According to the Los Angeles Times, “in a nod to Republicans,” Brown approved a bill authorizing “construction of a statue of former President [and California Governor] Ronald Reagan, who famously declared, ‘Government is the problem.’” Not surprisingly, in his signing message Brown mentioned that Gov. Reagan “demonstrated courage and unique leadership ability” by “raising California taxes when he saw they were needed.”

Paddle to the left? A little.

Brown signed into law—with little time to spare—a bill that allows California to grant driver's licenses to young, undocumented immigrants getting temporary work permits through a new Obama administration “deportation relief policy.”

He gave the state’s politically potent labor unions a tip of the hat by signing a bill establishing the California Secure Choice Retirement Savings Program, the nation’s first state-administered retirement savings program for private-sector workers.
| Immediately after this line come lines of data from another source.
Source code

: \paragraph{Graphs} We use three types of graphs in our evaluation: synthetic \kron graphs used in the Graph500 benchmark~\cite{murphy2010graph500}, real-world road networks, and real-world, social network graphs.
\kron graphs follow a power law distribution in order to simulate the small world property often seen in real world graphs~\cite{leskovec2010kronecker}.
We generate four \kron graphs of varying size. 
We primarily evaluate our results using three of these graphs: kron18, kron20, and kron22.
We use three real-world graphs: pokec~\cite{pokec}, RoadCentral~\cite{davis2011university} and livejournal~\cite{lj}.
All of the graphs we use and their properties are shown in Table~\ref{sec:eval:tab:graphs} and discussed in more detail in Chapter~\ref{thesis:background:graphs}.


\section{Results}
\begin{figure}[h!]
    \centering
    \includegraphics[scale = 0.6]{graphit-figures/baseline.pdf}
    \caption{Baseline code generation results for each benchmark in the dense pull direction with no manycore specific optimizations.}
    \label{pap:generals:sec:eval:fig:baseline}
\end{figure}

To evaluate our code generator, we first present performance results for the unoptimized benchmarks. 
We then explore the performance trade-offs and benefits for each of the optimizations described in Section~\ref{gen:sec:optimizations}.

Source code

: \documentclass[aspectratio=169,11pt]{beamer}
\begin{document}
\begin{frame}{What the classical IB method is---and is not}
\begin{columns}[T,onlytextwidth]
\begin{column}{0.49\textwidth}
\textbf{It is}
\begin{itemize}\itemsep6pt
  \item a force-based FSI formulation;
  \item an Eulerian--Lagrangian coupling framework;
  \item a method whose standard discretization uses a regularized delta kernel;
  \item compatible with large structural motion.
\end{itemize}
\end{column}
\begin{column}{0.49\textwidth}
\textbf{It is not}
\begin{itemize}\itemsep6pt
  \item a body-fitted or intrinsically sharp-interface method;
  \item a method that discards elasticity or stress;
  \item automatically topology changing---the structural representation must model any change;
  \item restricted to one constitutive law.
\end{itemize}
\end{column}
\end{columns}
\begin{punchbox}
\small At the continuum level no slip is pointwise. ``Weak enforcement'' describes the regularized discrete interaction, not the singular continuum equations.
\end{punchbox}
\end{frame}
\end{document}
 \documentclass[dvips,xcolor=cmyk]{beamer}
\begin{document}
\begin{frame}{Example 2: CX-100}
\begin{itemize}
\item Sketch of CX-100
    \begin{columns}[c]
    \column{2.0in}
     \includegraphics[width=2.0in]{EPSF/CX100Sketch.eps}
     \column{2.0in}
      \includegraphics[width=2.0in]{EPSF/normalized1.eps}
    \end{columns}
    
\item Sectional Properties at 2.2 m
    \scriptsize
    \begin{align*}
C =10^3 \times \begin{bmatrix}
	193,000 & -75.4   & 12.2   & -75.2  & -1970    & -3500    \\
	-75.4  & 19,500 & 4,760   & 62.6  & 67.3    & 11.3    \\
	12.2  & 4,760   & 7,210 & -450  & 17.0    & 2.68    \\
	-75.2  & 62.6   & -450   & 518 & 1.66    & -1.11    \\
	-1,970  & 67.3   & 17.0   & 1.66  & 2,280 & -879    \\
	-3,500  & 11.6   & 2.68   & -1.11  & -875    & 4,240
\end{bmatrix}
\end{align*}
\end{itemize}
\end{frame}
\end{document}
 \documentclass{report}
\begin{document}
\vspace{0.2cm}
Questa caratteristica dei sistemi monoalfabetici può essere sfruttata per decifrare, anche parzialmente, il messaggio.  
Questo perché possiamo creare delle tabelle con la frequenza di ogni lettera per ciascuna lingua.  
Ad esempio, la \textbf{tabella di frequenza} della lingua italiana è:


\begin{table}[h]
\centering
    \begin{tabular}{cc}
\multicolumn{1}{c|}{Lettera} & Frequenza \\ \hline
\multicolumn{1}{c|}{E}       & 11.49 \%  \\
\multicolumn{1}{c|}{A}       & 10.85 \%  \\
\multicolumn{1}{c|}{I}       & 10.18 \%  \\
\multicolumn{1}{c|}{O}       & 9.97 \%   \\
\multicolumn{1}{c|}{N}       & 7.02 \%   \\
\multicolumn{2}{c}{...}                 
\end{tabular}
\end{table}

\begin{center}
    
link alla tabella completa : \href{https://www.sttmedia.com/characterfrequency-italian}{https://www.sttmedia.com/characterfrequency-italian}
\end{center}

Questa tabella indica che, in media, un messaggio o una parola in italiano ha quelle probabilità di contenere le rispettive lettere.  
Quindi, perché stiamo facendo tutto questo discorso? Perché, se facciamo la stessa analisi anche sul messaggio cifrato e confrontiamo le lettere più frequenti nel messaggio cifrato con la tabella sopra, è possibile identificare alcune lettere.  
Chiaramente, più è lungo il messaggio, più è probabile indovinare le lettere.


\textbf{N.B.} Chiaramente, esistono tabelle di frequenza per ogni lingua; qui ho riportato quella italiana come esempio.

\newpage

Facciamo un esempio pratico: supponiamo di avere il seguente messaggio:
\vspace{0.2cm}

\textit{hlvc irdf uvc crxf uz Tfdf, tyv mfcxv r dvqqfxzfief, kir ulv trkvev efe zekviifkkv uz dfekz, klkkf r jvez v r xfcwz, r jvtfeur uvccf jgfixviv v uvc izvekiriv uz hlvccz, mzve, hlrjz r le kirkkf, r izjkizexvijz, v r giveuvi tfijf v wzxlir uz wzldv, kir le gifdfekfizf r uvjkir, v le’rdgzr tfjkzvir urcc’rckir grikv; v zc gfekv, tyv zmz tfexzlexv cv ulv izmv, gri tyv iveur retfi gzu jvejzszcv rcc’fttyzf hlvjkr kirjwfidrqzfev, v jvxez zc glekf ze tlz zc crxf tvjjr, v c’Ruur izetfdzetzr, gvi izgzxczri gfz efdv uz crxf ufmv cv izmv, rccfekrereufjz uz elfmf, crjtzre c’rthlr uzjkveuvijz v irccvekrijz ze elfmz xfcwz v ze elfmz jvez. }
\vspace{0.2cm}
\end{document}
The powerful Service Employees International Union (SEIU) praised the legislation as “a bold step in the fight against elder poverty.”

Tack again to the right? Yep.

Brown vetoed another piece of legislation of vital importance to immigration activists. The Trust Act, the L.A. Times explained, “would have barred local law enforcement officials from cooperating with federal authorities in detaining suspected illegal immigrants, except in the cases of serious or violent crime.”

He also vetoed a bill, sponsored by the United Farm Workers, that would have made it a crime for farmers not to provide “adequate” shade and water to their field workers. This time, union praise was missing.

Said an angry United Farm Workers President Arturo Rodriguez, "The UFW is appalled at the governor's decision to deny farm workers the basic legal tools to protect themselves from employers who intentionally put their lives at risk by refusing to provide them with adequate water and shade,"

And so it goes. Will the Governor’s “canoe theory” serve him well this November, when his critical fiscal plan is on the ballot?